* [WHAT YOU SHOULD DO] For each line below, check whether "rightarrow" is present. Report how many lines have it, nothing else.

GIVEN RECORDS START

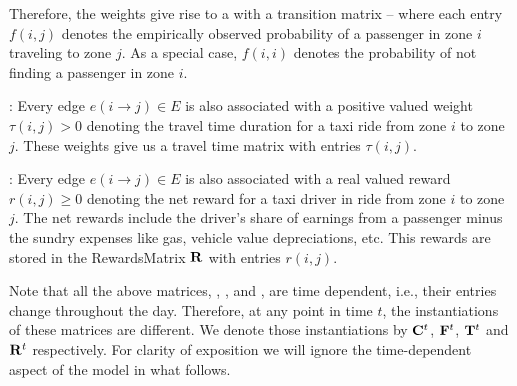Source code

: Therefore, the weights give rise to a {\markovchain} with a transition matrix {\empiricaltransitionmatrix} -- 
where each entry $f(i,j)$ 
denotes the empirically observed probability of a passenger in zone $i$
traveling to zone $j$. 
As a special case, 
$f(i,i)$ denotes the probability of not finding a passenger in zone $i$. 


:
Every edge $e(i\rightarrow j) \in E$ is also associated with a positive valued weight $\tau(i,j) > 0$ 
denoting the travel time duration for a taxi ride from zone $i$ to zone $j$. 
These weights give us a travel time matrix {\traveltimematrix} with entries $\tau(i,j)$. 


:
Every edge $e(i \rightarrow j) \in E$ is also associated with a real valued reward $r(i,j) \geq 0$ denoting
the net reward for a taxi driver in ride from zone $i$ to zone $j$. The net rewards include the driver's
share of earnings from a passenger minus the sundry expenses like gas, vehicle value depreciations, etc. This rewards are stored in the {\sc RewardsMatrix} ${\mathbf{R}}$
with entries $r(i,j)$.

Note that all the above matrices, {\countmatrix}, {\empiricaltransitionmatrix}, {\traveltimematrix} and {\rewardsmatrix}, are time dependent, i.e., their entries change throughout the day. Therefore, at any point in time $t$, the instantiations of these matrices
are different. We denote those instantiations by ${\mathbf{C}}^t$, ${\mathbf{F}}^t$, ${\mathbf{T}}^t$ and ${\mathbf{R}}^t$ respectively.
For clarity of exposition we will ignore the time-dependent aspect of the model in what follows.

GIVEN RECORDS END

* [SOLUTION TO THIS PROBLEM] 2